"Doğu Akdeniz'deki gerginliğe karşı bir hamle…"

YENİDÜZEN’e konuşan siyaset bilimciler, son günlerde yapılan Maraş açıklamalarını “Türkiye’nin Doğu Akdeniz misillemesi, AİHM yaptırımlarına karşı bir hamle ve müzakere masasında elini güçlendirme isteği” olarak yorumladı.

Aygün Bahar ÖKMEN

Siyaset Bilimciler Türkiye’nin Maraş hamlesi ile AİHM’e karşı ve müzakere masasında elini güçlendirmek istediğinde hemfikir… Türkiye'nin Kıbrıs sorununda adım atmak istediğini kaydeden uzmanlar, Maraş'ta yapılanların Doğu Akdeniz konusunda sıkışan siyasetin bir yansıması olduğunu düşünüyor.

YENİDÜZEN’in görüşlerine başvurduğu uluslararası siyaset uzmanları son günlerde Kapalı Maraş hakkında yapılan açıklamaları değerlendirdi.

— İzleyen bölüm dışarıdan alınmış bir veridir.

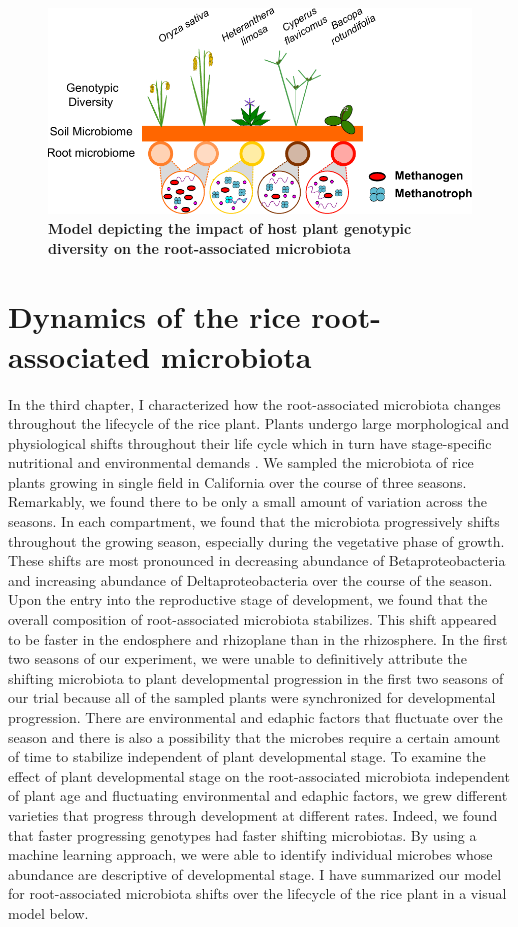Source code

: \begin{figure}[h]
\centering
\includegraphics[width=6in]{Figures/figurec_2}
\caption[Figure 5.2]{\textbf{Model depicting the impact of host plant genotypic diversity on the root-associated microbiota}}
\label{Figure 5.2}
\end{figure}

\section{Dynamics of the rice root-associated microbiota}
In the third chapter, I characterized how the root-associated microbiota changes throughout the lifecycle of the rice plant. Plants undergo large morphological and physiological shifts throughout their life cycle which in turn have stage-specific nutritional and environmental demands \cite{Ishimaru2013}. We sampled the microbiota of rice plants growing in single field in California over the course of three seasons. Remarkably, we found there to be only a small amount of variation across the seasons. In each compartment, we found that the microbiota progressively shifts throughout the growing season, especially during the vegetative phase of growth. These shifts are most pronounced in decreasing abundance of Betaproteobacteria and increasing abundance of Deltaproteobacteria over the course of the season. Upon the entry into the reproductive stage of development, we found that the overall composition of root-associated microbiota stabilizes. This shift appeared to be faster in the endosphere and rhizoplane than in the rhizosphere. In the first two seasons of our experiment, we were unable to definitively attribute the shifting microbiota to plant developmental progression in the first two seasons of our trial because all of the sampled plants were synchronized for developmental progression. There are environmental and edaphic factors that fluctuate over the season and there is also a possibility that the microbes require a certain amount of time to stabilize independent of plant developmental stage. To examine the effect of plant developmental stage on the root-associated microbiota independent of plant age and fluctuating environmental and edaphic factors, we grew different varieties that progress through development at different rates. Indeed, we found that faster progressing genotypes had faster shifting microbiotas. By using a machine learning approach, we were able to identify individual microbes whose abundance are descriptive of developmental stage. I have summarized our model for root-associated microbiota shifts over the lifecycle of the rice plant in a visual model below.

Siyaset Bilimci Doç. Dr. Şevki Kıralp ve DAÜ Siyaset Bilimi ve Uluslararası İlişkiler Bölüm Başkanı Prof. Dr. Ahmet Sözen, son gelişmeleri “Türkiye’nin ve Kıbrıs’ın kuzeyinin el güçlendirme çabalarına” bağladı.

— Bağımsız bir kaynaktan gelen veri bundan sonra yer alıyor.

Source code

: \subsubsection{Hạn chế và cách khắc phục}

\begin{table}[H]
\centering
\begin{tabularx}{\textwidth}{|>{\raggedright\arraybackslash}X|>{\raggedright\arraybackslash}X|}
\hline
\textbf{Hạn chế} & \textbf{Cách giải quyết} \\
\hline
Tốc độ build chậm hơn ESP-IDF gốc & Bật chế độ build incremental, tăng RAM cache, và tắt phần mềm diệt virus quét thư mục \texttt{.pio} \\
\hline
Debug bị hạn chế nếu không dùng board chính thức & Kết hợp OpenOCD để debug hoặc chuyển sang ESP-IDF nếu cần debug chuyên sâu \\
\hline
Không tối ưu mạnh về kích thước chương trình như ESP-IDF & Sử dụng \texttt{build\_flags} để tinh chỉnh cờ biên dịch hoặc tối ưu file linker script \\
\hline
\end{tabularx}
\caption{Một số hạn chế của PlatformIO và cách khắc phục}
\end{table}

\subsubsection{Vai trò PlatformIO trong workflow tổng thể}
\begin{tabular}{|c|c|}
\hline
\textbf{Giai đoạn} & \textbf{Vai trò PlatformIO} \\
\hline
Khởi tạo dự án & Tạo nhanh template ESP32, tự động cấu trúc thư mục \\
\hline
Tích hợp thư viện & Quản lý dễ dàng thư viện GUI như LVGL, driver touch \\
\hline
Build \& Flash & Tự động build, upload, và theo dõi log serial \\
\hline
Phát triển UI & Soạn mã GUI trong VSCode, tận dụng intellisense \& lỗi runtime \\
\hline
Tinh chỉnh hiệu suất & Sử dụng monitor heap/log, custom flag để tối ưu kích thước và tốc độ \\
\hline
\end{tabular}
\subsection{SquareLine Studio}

DAÜ Siyaset Bilimi ve Uluslararası İlişkiler Assist. Prof. Dr. Umut Bozkurt,  “550 sayılı karara göre Maraş’ın BM yönetimine devredilmesi ve 1974’tel, yasal sahipleri dışında yerleşime açılmaması gerekiyor” şeklinde konuştu, Türk tarafının adımı ile ilgili BM’nin uyarısına işaret etti.

Ahmet Sözen, Türkiye’nin Maraş hamlesiyle bir yandan Avrupa İnsan Hakları Mahkemesi’nde aleyhinde oluşabilecek davaları engellenmeye çalıştığını, bir yandan da bu durumu Kıbrıs Cumhuriyeti’nin Doğu Akdeniz ve müzakere masasındaki konumuna bir misilleme olarak kullandığını ifade etti.

ODTÜ Siyaset Bilimi ve Uluslararası İlişkiler Öğr. Grv. Dr. Rafet Akgünay, Maraş adımınında “geç bile kalındığını” ifade etti.


Siyaset Bilimci Doç. Dr. Şevki Kıralp:

“Parametrenin değişebilmesi için bu talebin BM Genel Sekreteri huzurunda resmen kayıtlara geçirilmesi ve Kıbrıs Rum toplum liderinin de buna onay vermesi gerekir”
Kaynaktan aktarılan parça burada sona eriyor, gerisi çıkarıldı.